Design and Use of a Microdischarge of Argon in a Liquids

We have designed and implemented a pulsed micro-plasma of Argon with a liquid electrode. The system allows to detect metallic compounds dissolved in water. The microplasma is used as a source of excitation source and the discharge operates at atmospheric pressure according to the Paschen law. Coupling a CCD monochromator of our design to the microplasma source with liquid electrode, we are able to carry out emission spectroscopy of the excited species present in the sample. For the proof of concept test of this instrument we used a dissolved solution, in the milli-mol range of HgCl$_{2}$ which is one of the water soluble forms of mercury. This experimental setup is able to detect lower concentrations of Hg in the range of 10mili-mol. This device is designed to be placed on a sample of water and perform in situ measurement. We design a chamber in which the micro-electrodes are connected to a ventury.
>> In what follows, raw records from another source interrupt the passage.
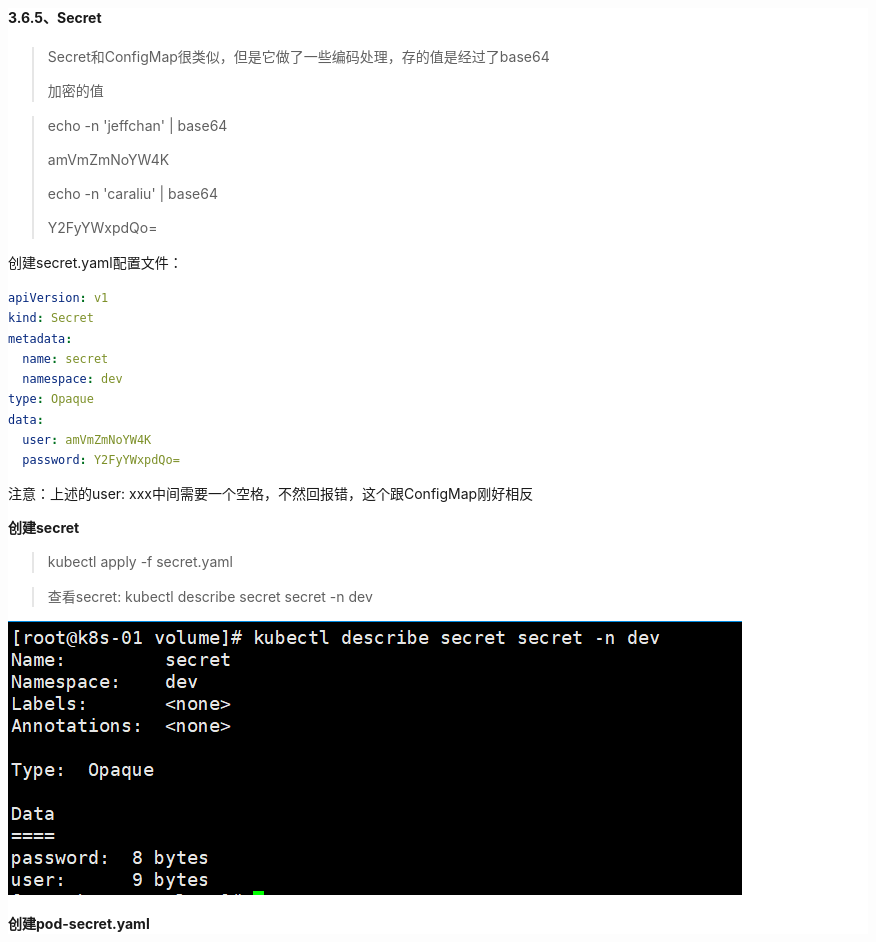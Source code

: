 #### 3.6.5、Secret

> Secret和ConfigMap很类似，但是它做了一些编码处理，存的值是经过了base64
>
> 加密的值

> echo -n 'jeffchan'  | base64
>
> amVmZmNoYW4K
>
> 
>
> echo -n 'caraliu' | base64
>
> Y2FyYWxpdQo=

创建secret.yaml配置文件：

```yaml
apiVersion: v1
kind: Secret
metadata:
  name: secret
  namespace: dev
type: Opaque
data:
  user: amVmZmNoYW4K
  password: Y2FyYWxpdQo=
```

注意：上述的user:  xxx中间需要一个空格，不然回报错，这个跟ConfigMap刚好相反

**创建secret**

> kubectl apply -f secret.yaml

> 查看secret:  kubectl describe secret secret -n dev

![image-20210714102826079](k8s.assets/image-20210714102826079.png)



**创建pod-secret.yaml**

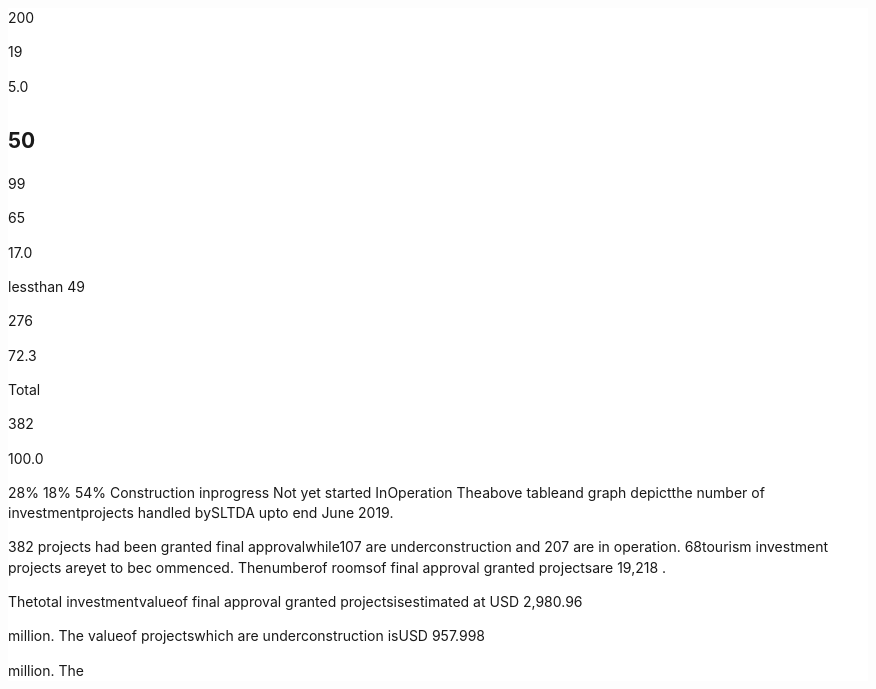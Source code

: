 200
 
19
 
5.0
 
50 
-
 
99
 
65
 
17.0
 
lessthan 
49
 
276
 
72.3
 
Total
 
382
 
100.0
 
 
 
 
 
 
28%
18%
54%
Construction
inprogress
Not yet
started
InOperation
Theabove tableand graph depictthe number of investmentprojects handled bySLTDA upto end June 
2019. 
 
382 projects had been granted final approvalwhile107 are underconstruction and 207 are in operation. 
68tourism investment projects areyet to bec
ommenced. Thenumberof roomsof final approval granted 
projectsare 
19,218
. 
 
Thetotal investmentvalueof final approval granted projectsisestimated at USD 
2,980.96
 
million. The 
valueof projectswhich are underconstruction isUSD 
957.998
 
million. The
 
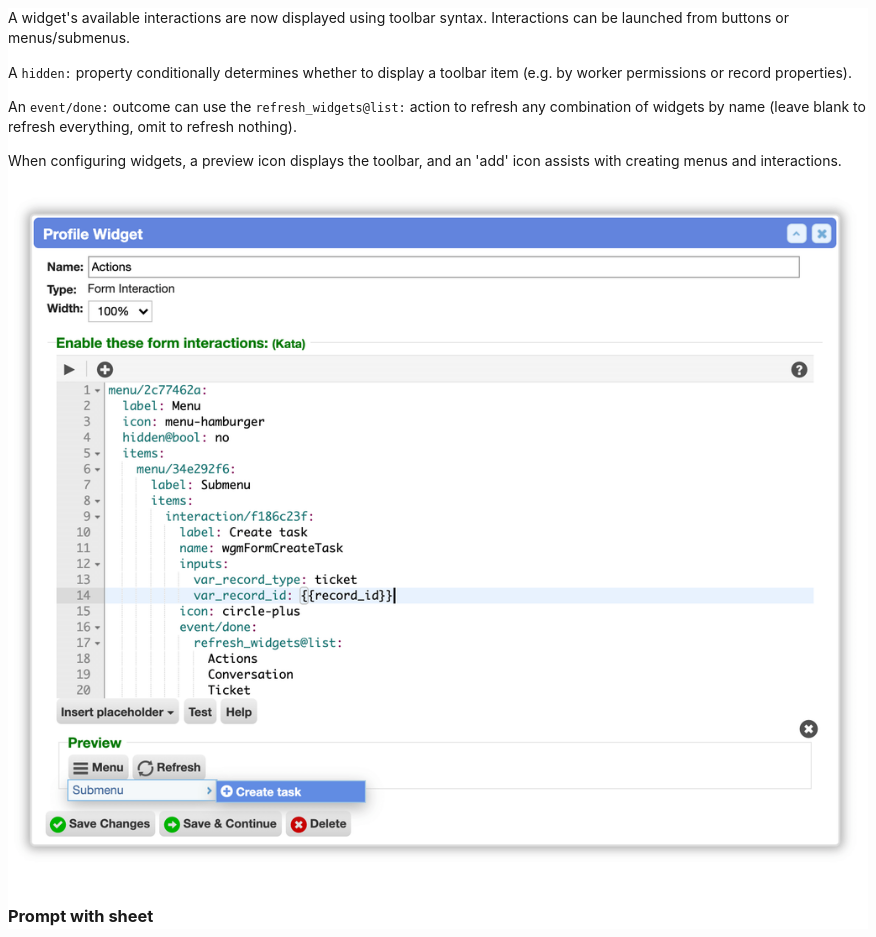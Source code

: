 A widget's available interactions are now displayed using toolbar syntax. Interactions can be launched from buttons or menus/submenus.

A `hidden:` property conditionally determines whether to display a toolbar item (e.g. by worker permissions or record properties).

An `event/done:` outcome can use the `refresh_widgets@list:` action to refresh any combination of widgets by name (leave blank to refresh everything, omit to refresh nothing).

When configuring widgets, a preview icon displays the toolbar, and an 'add' icon assists with creating menus and interactions.

<div class="cerb-screenshot cerb-indented">
<img src="/assets/images/releases/9.6/form_interaction_toolbars.png" class="screenshot">
</div>

### Prompt with sheet

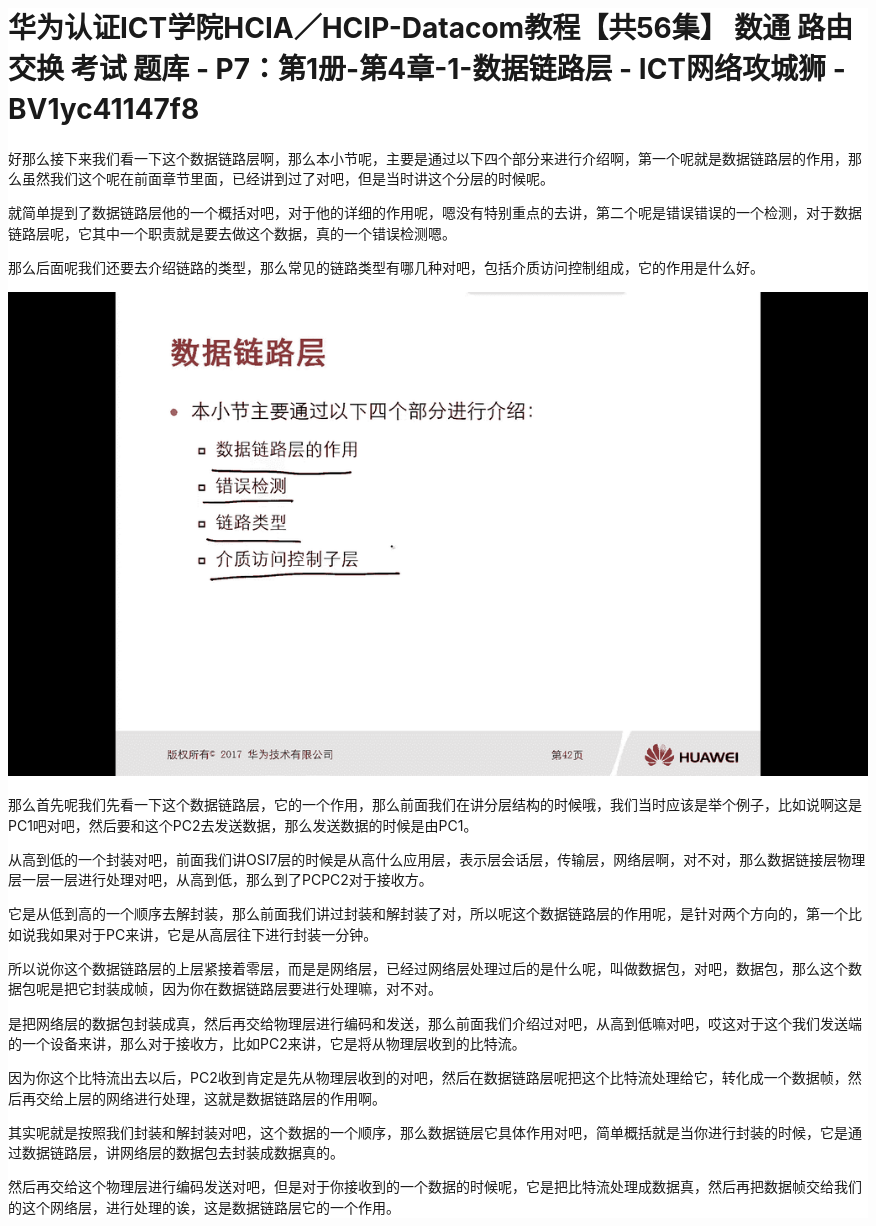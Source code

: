 # 华为认证ICT学院HCIA／HCIP-Datacom教程【共56集】 数通 路由交换 考试 题库 - P7：第1册-第4章-1-数据链路层 - ICT网络攻城狮 - BV1yc41147f8

好那么接下来我们看一下这个数据链路层啊，那么本小节呢，主要是通过以下四个部分来进行介绍啊，第一个呢就是数据链路层的作用，那么虽然我们这个呢在前面章节里面，已经讲到过了对吧，但是当时讲这个分层的时候呢。

就简单提到了数据链路层他的一个概括对吧，对于他的详细的作用呢，嗯没有特别重点的去讲，第二个呢是错误错误的一个检测，对于数据链路层呢，它其中一个职责就是要去做这个数据，真的一个错误检测嗯。

那么后面呢我们还要去介绍链路的类型，那么常见的链路类型有哪几种对吧，包括介质访问控制组成，它的作用是什么好。



![](img/42bd5dc2803a267f67bdf0ce2f8b773b_1.png)

那么首先呢我们先看一下这个数据链路层，它的一个作用，那么前面我们在讲分层结构的时候哦，我们当时应该是举个例子，比如说啊这是PC1吧对吧，然后要和这个PC2去发送数据，那么发送数据的时候是由PC1。

从高到低的一个封装对吧，前面我们讲OSI7层的时候是从高什么应用层，表示层会话层，传输层，网络层啊，对不对，那么数据链接层物理层一层一层进行处理对吧，从高到低，那么到了PCPC2对于接收方。

它是从低到高的一个顺序去解封装，那么前面我们讲过封装和解封装了对，所以呢这个数据链路层的作用呢，是针对两个方向的，第一个比如说我如果对于PC来讲，它是从高层往下进行封装一分钟。

所以说你这个数据链路层的上层紧接着零层，而是是网络层，已经过网络层处理过后的是什么呢，叫做数据包，对吧，数据包，那么这个数据包呢是把它封装成帧，因为你在数据链路层要进行处理嘛，对不对。

是把网络层的数据包封装成真，然后再交给物理层进行编码和发送，那么前面我们介绍过对吧，从高到低嘛对吧，哎这对于这个我们发送端的一个设备来讲，那么对于接收方，比如PC2来讲，它是将从物理层收到的比特流。

因为你这个比特流出去以后，PC2收到肯定是先从物理层收到的对吧，然后在数据链路层呢把这个比特流处理给它，转化成一个数据帧，然后再交给上层的网络进行处理，这就是数据链路层的作用啊。

其实呢就是按照我们封装和解封装对吧，这个数据的一个顺序，那么数据链层它具体作用对吧，简单概括就是当你进行封装的时候，它是通过数据链路层，讲网络层的数据包去封装成数据真的。

然后再交给这个物理层进行编码发送对吧，但是对于你接收到的一个数据的时候呢，它是把比特流处理成数据真，然后再把数据帧交给我们的这个网络层，进行处理的诶，这是数据链路层它的一个作用。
The pressure drop in the ventury is achieved with the flow of Argon. With this arrange it is possible to carry the water from a container to inside de chamber into the space between two electrodes. One of these electrodes is submerged in water (liquid electrode) and the other exposed to Argon. Mercury has very intense peaks in 253.65nm and 435.8nm, and less intense in 365.01nm and 546.07nm. Argon, the drag gas and discharge gas, emits an intense peak at 350nm. Two emission peaks in mercury at 253.65nm and 440nm are visible with our arrangement. From the intensity of the emission lines it is possible to determine their concentration in water.